In "Twenty-Two Titles Tell a Tale," Ong paints a picture of readers of twentieth-century literary fiction as people who believe they are not sentimentalists (like readers of eighteenth and nineteenth-century novels or consumers of twentieth-century popular fiction were). Once Ong establishes this scenario, he argues that in fact, twentieth-century readers of literary fiction are as sentimental as anyone else, an argument he supports with an informal, light-hearted analysis of new book titles from an unidentified magazine with "cultural appeal."
In the twenty-two book titles gleaned from this unidentified magazine, Ong reveals a predominant rhythmic pattern which translates very easily into what might be characterized as sentimental poetic verse (akin to the writing of Swinburne), and Ong even forms poems from these titles to make his point. Then, he attributes the use of "pretty titles," which sound as though they are lifted from the most philosophical passage of the novel, to the literary world's keen interest in profits. The tendency to use "pretty titles" to sell books, Ong concludes, is a sign that the twentieth century is not, perhaps, as "virile" as most assume.

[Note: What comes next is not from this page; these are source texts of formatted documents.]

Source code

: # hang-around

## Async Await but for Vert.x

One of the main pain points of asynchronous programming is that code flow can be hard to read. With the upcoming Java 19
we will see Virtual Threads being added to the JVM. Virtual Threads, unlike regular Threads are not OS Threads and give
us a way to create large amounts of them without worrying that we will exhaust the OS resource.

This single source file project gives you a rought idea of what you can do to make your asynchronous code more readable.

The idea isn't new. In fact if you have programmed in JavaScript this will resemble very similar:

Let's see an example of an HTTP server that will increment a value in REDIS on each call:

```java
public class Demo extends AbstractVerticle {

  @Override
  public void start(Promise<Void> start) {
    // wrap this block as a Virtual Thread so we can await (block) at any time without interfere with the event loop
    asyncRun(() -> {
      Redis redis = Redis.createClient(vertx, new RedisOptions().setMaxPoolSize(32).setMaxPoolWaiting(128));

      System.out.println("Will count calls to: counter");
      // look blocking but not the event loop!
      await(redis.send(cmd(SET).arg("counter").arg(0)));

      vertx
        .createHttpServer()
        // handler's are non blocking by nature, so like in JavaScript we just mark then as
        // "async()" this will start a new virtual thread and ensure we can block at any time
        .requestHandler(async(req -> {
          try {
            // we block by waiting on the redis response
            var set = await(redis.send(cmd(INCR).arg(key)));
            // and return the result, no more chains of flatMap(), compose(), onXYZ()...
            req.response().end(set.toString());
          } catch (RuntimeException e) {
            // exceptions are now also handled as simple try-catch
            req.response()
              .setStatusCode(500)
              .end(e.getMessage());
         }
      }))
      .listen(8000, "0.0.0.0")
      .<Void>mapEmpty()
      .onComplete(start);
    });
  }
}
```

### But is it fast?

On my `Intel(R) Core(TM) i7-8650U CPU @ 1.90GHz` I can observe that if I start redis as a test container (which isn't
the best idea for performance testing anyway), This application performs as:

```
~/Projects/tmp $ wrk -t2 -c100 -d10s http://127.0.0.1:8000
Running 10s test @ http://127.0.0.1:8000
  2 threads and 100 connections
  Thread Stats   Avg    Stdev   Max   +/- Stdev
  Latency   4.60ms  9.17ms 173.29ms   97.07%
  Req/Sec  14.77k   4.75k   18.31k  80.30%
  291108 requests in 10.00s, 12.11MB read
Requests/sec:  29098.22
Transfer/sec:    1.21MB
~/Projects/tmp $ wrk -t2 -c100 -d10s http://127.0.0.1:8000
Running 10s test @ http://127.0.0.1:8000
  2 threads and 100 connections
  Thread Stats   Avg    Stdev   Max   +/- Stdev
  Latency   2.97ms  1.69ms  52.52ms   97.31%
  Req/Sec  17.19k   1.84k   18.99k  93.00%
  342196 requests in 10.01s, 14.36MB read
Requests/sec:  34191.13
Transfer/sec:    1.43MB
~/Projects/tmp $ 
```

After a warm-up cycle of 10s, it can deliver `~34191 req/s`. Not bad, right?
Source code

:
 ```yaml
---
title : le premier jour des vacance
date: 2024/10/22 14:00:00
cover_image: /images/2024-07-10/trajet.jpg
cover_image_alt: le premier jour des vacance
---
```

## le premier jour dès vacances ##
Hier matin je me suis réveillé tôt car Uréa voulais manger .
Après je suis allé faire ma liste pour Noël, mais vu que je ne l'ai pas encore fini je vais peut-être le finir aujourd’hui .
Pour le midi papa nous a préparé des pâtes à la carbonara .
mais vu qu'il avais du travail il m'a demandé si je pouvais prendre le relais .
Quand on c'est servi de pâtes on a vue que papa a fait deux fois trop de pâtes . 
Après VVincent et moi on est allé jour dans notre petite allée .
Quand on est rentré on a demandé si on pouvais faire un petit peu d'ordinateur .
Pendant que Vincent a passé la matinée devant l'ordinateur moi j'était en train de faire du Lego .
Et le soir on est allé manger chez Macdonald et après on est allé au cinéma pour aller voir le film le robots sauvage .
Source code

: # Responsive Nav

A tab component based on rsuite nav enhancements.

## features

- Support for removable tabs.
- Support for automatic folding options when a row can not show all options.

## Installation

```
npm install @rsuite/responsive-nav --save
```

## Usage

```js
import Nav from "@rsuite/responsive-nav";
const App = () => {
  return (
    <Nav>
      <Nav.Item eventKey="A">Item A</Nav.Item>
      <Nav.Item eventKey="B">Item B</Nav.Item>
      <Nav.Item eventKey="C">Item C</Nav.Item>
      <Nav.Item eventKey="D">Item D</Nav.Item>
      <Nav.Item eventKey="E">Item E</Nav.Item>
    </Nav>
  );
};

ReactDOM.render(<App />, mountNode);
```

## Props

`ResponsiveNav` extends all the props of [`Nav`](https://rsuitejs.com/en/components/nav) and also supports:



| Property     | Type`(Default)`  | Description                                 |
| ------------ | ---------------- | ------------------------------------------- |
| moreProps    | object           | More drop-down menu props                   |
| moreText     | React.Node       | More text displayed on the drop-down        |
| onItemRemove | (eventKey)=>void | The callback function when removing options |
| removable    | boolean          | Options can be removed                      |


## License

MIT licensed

Ong's conclusion about the concern over virility in the twentieth century
seems, to the contemporary reader, especially revealing of the time in
which the article was written: at the beginning of the Second World
War. And looking at the articles Ong wrote for America as
a whole, these early writings reflect Ong's interest in cultural identity,
particularly what it meant to be American in the 1940s.